Six young men and three young women beat up a cleric in Meshkin Dasht, a small town near Tehran on Thursday, Iranian media revealed on Sunday July 21.
Fars news agency reported that the youngsters attacked the cleric who wanted to lecture them in the street about the prohibition of friendly relations with members of the opposite sex. Such interventions by clerics and members of Iran's morality police are officially known as "promotion of virtues and prohibition of vice."
The cleric, Amir Hassan-Zadeh who was beaten up was hospitalized and then released. The director general of the Islamic Propagation Organization's local office went to visit him at his home.
Previously attempts to force Islamic dress code and social behavior on young and modern Iranians have occasionally led to violence.
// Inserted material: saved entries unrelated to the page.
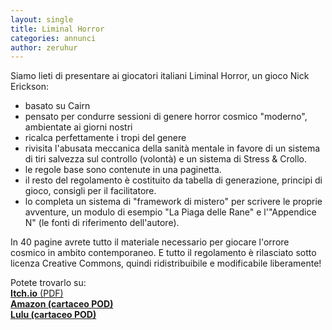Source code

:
 ```yaml
---
layout: single
title: Liminal Horror
categories: annunci
author: zeruhur
---
```


Siamo lieti di presentare ai giocatori italiani Liminal Horror, un gioco Nick Erickson: 
- basato su Cairn
- pensato per condurre sessioni di genere horror cosmico "moderno", ambientate ai giorni nostri
- ricalca perfettamente i tropi del genere
- rivisita l'abusata meccanica della sanità mentale in favore di un sistema di tiri salvezza sul controllo (volontà) e un sistema di Stress & Crollo.
- le regole base sono contenute in una paginetta. 
- il resto del regolamento è costituito da tabella di generazione, principi di gioco, consigli per il facilitatore.
- lo completa un sistema di "framework di mistero" per scrivere le proprie avventure, un modulo di esempio "La Piaga delle Rane" e l'"Appendice N" (le fonti di riferimento dell'autore).

In 40 pagine avrete tutto il materiale necessario per giocare l'orrore cosmico in ambito contemporaneo. E tutto il regolamento è rilasciato sotto licenza Creative Commons, quindi ridistribuibile e modificabile liberamente!

Potete trovarlo su:
<br>[**Itch.io** (PDF)](https://ita-translation-alliance.itch.io/liminal-horror)
<br>[**Amazon (cartaceo POD)**](https://www.amazon.it/dp/B09HFXXJMC)
<br>[**Lulu (cartaceo POD)**](https://www.lulu.com/en/en/shop/nick-erickson-and-roberto-bisceglie/liminal-horror-versione-italiana/paperback/product-n5npm4.html?page=1&pageSize=4)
In 2014, a young man attacked in a similar way died after a clash with other youngsters. Subsequently, the Iranian Parliament passed legislation to support those who “promote virtues and prohibit vice in public.”
Radio Farda reported in June that efforts by hijab enforcers in Iran to oblige women to observe a strict dress code have led to more incidents in public, as citizens resent strangers admonishing them about their appearance.
In June a video also circulated showing a young woman pushing away another woman who is clad in heavy hijab and acting as a hijab enforcer in the city of Khomam.
However, President Hassan Rouhani did not endorse the legislation and instead wrote a letter to Supreme Leader Ali Khamenei to stop the implementation of the problematic law, which would encourage vigilantism.
Khamenei referred Rouhani's letter to an arbitration board that eventually supported the Parliament's view.